• **EXERCISE DIRECTIONS**: Scan the listing for the word "tree" and give the number of lines where it appears, with no other text.

• **RECORDS FOR THE TASK**:
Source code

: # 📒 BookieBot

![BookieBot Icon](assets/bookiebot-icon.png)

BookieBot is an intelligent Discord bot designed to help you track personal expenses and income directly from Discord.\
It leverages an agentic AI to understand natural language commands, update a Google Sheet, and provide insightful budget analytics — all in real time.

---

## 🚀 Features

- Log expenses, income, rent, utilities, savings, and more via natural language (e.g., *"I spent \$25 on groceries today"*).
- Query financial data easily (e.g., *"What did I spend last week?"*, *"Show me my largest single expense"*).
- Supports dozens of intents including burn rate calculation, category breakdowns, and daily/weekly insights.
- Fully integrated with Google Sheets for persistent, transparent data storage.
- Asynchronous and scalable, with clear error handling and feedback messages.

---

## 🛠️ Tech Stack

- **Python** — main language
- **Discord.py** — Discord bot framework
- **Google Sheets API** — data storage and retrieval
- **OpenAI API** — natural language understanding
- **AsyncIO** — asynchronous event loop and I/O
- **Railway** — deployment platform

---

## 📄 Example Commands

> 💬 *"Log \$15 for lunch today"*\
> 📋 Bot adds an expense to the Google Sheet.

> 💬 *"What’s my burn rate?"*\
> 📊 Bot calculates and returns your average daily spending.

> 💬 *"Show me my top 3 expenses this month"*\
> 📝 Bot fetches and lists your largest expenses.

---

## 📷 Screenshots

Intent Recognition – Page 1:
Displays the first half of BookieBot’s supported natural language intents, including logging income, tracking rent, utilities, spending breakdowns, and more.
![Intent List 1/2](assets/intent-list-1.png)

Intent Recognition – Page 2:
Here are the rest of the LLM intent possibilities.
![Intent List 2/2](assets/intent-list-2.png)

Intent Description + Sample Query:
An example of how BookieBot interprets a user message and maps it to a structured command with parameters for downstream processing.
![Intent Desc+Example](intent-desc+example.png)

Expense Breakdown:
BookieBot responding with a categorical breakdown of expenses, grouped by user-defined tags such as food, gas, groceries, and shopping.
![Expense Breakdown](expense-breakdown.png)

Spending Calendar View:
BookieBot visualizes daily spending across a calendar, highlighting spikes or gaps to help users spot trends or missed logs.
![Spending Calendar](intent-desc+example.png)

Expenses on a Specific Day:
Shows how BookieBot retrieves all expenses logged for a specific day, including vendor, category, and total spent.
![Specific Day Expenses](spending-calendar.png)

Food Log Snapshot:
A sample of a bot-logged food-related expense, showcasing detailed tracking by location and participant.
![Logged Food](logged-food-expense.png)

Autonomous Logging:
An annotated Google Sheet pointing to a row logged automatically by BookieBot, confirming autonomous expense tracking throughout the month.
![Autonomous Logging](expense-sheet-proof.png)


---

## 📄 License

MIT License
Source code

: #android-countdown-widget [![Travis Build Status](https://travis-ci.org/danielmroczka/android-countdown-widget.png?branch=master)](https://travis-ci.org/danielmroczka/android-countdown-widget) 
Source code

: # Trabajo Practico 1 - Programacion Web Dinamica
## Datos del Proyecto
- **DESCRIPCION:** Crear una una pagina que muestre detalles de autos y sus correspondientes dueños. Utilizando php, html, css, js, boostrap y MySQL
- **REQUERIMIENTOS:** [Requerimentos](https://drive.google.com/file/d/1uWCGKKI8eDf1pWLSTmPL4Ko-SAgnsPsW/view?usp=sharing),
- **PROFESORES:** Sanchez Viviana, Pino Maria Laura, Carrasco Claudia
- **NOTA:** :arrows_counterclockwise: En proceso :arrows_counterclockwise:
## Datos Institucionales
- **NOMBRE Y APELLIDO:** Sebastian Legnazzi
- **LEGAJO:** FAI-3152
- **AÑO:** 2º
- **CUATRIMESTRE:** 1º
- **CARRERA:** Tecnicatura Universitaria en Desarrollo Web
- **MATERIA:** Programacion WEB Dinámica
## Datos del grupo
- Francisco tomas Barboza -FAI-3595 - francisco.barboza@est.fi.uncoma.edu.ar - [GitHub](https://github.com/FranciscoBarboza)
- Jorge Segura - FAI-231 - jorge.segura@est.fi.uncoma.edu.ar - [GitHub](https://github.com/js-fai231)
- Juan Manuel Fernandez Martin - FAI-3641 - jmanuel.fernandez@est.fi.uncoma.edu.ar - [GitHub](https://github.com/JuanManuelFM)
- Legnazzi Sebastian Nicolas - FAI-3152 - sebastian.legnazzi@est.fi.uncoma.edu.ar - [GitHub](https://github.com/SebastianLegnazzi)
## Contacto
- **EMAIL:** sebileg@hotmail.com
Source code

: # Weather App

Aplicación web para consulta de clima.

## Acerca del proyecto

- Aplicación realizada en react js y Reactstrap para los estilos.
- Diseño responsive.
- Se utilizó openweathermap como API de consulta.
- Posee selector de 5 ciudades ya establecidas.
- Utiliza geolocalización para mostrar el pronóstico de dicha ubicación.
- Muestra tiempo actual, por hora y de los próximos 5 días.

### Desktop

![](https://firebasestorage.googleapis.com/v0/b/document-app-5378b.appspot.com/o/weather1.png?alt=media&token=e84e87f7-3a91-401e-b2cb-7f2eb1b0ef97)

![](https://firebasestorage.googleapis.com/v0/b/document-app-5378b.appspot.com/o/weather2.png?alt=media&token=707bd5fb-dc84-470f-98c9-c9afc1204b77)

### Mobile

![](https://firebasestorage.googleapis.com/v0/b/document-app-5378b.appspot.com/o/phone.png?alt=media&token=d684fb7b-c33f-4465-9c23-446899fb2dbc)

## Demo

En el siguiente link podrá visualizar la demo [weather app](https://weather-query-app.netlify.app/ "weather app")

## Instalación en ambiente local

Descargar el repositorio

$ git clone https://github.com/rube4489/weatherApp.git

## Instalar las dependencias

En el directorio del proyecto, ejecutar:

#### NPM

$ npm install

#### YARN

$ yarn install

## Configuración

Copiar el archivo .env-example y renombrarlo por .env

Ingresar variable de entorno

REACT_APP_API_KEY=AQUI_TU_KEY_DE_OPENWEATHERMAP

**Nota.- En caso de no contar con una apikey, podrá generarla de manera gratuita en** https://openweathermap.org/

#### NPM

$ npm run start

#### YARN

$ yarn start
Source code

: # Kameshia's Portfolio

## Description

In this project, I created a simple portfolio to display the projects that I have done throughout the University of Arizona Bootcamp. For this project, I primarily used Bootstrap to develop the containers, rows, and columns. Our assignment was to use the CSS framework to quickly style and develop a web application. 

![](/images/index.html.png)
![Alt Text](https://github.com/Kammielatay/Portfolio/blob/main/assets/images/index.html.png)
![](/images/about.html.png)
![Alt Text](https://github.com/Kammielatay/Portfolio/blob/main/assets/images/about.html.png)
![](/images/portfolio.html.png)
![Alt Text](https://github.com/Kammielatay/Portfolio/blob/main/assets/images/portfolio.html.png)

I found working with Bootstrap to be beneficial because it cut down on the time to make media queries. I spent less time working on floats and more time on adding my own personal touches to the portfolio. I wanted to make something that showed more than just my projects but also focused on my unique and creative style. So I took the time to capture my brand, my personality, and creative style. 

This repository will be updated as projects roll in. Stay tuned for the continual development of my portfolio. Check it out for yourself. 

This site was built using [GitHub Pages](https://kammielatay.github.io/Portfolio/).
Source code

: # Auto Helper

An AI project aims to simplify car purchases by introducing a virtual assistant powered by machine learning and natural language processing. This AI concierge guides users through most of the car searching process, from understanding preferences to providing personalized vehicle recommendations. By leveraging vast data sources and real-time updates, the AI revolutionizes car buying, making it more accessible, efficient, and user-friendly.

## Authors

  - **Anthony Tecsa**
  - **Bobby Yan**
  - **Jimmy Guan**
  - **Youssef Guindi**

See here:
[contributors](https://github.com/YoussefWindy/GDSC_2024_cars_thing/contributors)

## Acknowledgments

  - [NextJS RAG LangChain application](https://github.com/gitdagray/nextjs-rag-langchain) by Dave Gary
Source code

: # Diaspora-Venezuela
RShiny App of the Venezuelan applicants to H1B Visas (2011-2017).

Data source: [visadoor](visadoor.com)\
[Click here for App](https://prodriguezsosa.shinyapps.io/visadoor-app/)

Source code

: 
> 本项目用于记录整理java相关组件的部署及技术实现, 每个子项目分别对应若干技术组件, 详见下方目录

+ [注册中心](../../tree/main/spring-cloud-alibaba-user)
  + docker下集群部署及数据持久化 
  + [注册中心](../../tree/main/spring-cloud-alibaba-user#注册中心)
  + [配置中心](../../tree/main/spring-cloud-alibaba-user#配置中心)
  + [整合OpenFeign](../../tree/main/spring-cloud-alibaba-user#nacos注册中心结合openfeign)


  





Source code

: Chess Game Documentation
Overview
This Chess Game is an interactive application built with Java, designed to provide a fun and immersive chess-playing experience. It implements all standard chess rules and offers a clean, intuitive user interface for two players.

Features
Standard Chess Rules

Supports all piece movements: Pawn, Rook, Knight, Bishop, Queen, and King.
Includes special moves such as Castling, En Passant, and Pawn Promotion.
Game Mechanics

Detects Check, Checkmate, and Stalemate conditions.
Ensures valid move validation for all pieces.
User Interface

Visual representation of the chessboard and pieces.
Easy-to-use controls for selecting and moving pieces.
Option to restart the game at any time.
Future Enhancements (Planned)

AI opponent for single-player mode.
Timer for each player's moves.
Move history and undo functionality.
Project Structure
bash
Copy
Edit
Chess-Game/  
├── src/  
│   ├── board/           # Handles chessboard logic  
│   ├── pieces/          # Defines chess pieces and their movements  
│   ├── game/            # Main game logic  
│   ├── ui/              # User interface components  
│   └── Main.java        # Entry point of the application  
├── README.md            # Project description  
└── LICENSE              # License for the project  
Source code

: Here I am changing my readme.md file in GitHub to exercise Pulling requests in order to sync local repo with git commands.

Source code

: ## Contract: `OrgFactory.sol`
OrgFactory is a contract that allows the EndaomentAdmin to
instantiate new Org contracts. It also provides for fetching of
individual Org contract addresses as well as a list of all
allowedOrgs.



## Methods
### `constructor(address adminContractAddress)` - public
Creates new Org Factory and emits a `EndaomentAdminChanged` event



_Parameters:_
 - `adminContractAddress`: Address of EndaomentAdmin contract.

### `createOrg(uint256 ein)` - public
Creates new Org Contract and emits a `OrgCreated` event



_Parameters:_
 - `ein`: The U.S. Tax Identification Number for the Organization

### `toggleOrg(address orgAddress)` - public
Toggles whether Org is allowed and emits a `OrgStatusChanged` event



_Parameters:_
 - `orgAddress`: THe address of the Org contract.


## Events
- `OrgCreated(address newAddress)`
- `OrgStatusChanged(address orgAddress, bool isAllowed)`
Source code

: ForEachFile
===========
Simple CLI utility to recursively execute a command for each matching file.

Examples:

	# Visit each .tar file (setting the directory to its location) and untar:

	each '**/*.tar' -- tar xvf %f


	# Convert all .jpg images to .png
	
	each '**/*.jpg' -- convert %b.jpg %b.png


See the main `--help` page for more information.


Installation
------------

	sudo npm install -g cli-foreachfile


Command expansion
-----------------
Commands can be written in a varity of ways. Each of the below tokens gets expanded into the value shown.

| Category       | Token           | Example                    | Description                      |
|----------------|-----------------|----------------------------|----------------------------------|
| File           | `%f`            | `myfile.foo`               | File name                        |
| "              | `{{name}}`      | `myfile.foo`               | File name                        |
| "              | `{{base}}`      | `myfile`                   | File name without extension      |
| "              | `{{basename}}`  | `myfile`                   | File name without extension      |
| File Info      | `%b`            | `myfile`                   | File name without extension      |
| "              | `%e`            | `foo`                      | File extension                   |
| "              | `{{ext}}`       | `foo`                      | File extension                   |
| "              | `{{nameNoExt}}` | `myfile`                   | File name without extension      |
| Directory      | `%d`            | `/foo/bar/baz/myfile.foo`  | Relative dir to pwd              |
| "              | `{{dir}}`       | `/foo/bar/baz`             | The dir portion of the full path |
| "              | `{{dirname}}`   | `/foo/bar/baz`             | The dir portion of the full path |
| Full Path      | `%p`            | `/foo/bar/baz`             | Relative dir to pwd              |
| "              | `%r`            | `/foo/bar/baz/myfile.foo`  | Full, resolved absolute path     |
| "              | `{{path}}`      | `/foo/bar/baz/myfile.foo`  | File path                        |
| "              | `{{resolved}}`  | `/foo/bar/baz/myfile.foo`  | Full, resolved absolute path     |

• **YOUR RESPONSE**: 4